_Task statement_: Please copy every record below exactly, but leave the pictures out.

(Records excerpted from a collection)
·····

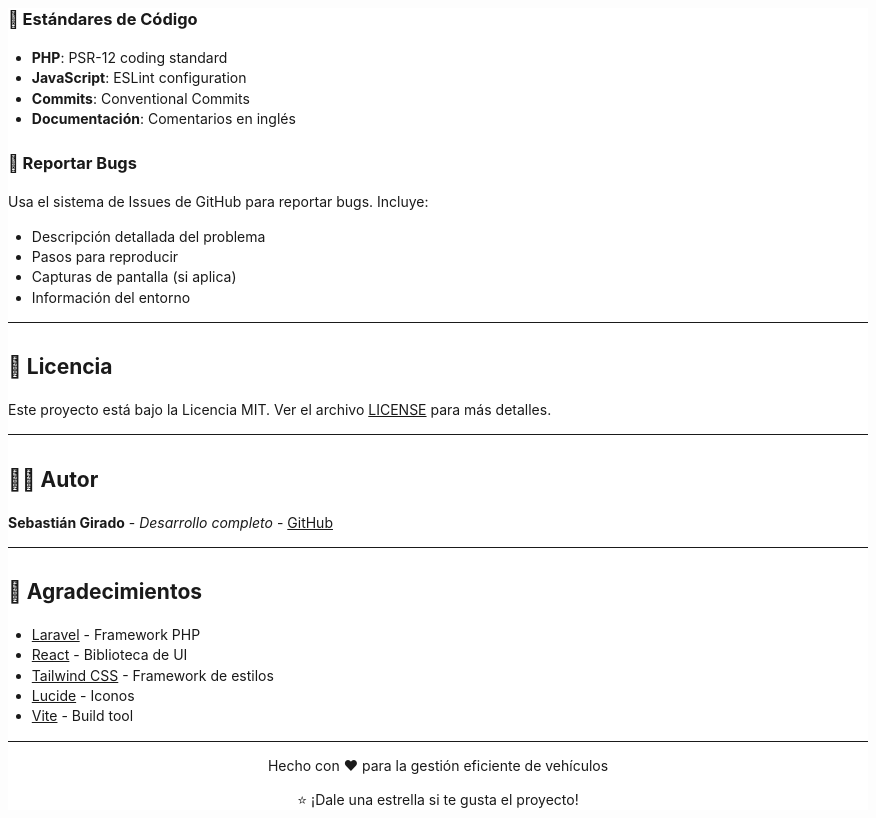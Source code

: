 ### 🎯 Estándares de Código

- **PHP**: PSR-12 coding standard
- **JavaScript**: ESLint configuration
- **Commits**: Conventional Commits
- **Documentación**: Comentarios en inglés

### 🐛 Reportar Bugs

Usa el sistema de Issues de GitHub para reportar bugs. Incluye:
- Descripción detallada del problema
- Pasos para reproducir
- Capturas de pantalla (si aplica)
- Información del entorno

---

## 📄 Licencia

Este proyecto está bajo la Licencia MIT. Ver el archivo [LICENSE](LICENSE) para más detalles.

---

## 👨‍💻 Autor

**Sebastián Girado** - *Desarrollo completo* - [GitHub](https://github.com/tu-usuario)

---

## 🙏 Agradecimientos

- [Laravel](https://laravel.com) - Framework PHP
- [React](https://reactjs.org) - Biblioteca de UI
- [Tailwind CSS](https://tailwindcss.com) - Framework de estilos
- [Lucide](https://lucide.dev) - Iconos
- [Vite](https://vitejs.dev) - Build tool

---

<div align="center">
  <p>Hecho con ❤️ para la gestión eficiente de vehículos</p>
  <p>⭐ ¡Dale una estrella si te gusta el proyecto!</p>

</div>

·····

_Solution for this problem_:
Source code

: ### 🎯 Estándares de Código

- **PHP**: PSR-12 coding standard
- **JavaScript**: ESLint configuration
- **Commits**: Conventional Commits
- **Documentación**: Comentarios en inglés

### 🐛 Reportar Bugs

Usa el sistema de Issues de GitHub para reportar bugs. Incluye:
- Descripción detallada del problema
- Pasos para reproducir
- Capturas de pantalla (si aplica)
- Información del entorno

---

## 📄 Licencia

Este proyecto está bajo la Licencia MIT. Ver el archivo [LICENSE](LICENSE) para más detalles.

---

## 👨‍💻 Autor

**Sebastián Girado** - *Desarrollo completo* - [GitHub](https://github.com/tu-usuario)

---

## 🙏 Agradecimientos

- [Laravel](https://laravel.com) - Framework PHP
- [React](https://reactjs.org) - Biblioteca de UI
- [Tailwind CSS](https://tailwindcss.com) - Framework de estilos
- [Lucide](https://lucide.dev) - Iconos
- [Vite](https://vitejs.dev) - Build tool

---

<div align="center">
  <p>Hecho con ❤️ para la gestión eficiente de vehículos</p>
  <p>⭐ ¡Dale una estrella si te gusta el proyecto!</p>

</div>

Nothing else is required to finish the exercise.